Tuomas A. Laitinen, Swarm Chorus, 2019
Tuomas A. Laitinen presents Swarm Chorus. Laitinen has composed a performative installation and a sound piece with generative tools that are interpreting the construction of medieval musical canons. He experiments with the form of the canon, a kind of an algorithm that allows us to generate complex polyphony from seemingly simple collections of organised sound. Here, the canon form can be seen as a morphing and churning organism, a layered progression without a definitive beginning or end. The work as a whole is likened to an ecosystem of circulating substances, with its words, inspired by ecological science fiction, functioning as fictional recipe poems describing and decoding an alchemistic combination of matter and meaning. In Swarm Chorus, one can find ancient epistemic modalities layered with the notion of extended embodied mind as a conductor for accumulated knowledge.
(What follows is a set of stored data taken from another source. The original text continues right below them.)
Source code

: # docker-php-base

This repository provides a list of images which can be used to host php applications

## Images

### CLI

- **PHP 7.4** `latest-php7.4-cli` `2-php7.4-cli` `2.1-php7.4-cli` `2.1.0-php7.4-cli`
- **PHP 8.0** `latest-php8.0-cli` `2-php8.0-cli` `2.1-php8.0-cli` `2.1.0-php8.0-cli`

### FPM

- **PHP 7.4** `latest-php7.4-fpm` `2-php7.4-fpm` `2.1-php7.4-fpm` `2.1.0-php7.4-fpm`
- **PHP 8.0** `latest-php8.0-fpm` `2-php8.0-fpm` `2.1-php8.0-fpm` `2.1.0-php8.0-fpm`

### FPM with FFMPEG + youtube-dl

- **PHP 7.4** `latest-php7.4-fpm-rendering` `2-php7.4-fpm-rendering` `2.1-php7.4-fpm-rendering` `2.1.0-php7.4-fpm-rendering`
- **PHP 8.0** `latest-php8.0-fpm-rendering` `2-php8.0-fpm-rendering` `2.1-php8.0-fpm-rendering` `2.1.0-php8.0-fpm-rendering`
In the library space, this information is translated into sound. These aural events are channeled in the location with the aid of singers and a sound installation for ultrasonic speaker, as an attempt to gently tend to and activate the space. Aside from the performance, a speculative score for the composition is displayed in the form of an installation consisting of a video—partly generated by an AI—and a series of hand-printed scrolls.
Shannon Mattern is a Professor of Media Studies at The New School. She’s author of The New Downtown Library; Deep Mapping the Media City; and Code and Clay, Data and DIrt: 5000 Years of Urban Media, and she writes a regular column on urban data and media infrastructures for Places Journal.
Jussi Parikka is Professor in Technological Culture & Aesthetics at University of Southampton’s Winchester School of Art. He has authored several books on media archaeology and theory, including the media ecology trilogy Digital Contagions (2007, 2nd. new ed. 2016), Insect Media (2010) and A Geology of Media (2012) as well as What is Media Archaeology? (2012). With Joasia Krysa he is the co-editor of Writing and Unwriting (Media) Art History: Erkki Kurenniemi in 2048 (2015).
MOBIUS Fellowship Program
MOBIUS Fellowship Program, organized by the Finnish Cultural Institute in New York and the Finnish Institute in London, brings together curators and other visual arts professionals on both sides of the Atlantic Ocean. International work periods and thematic collaborations form the core of the program. MOBIUS is supported by Kone Foundation.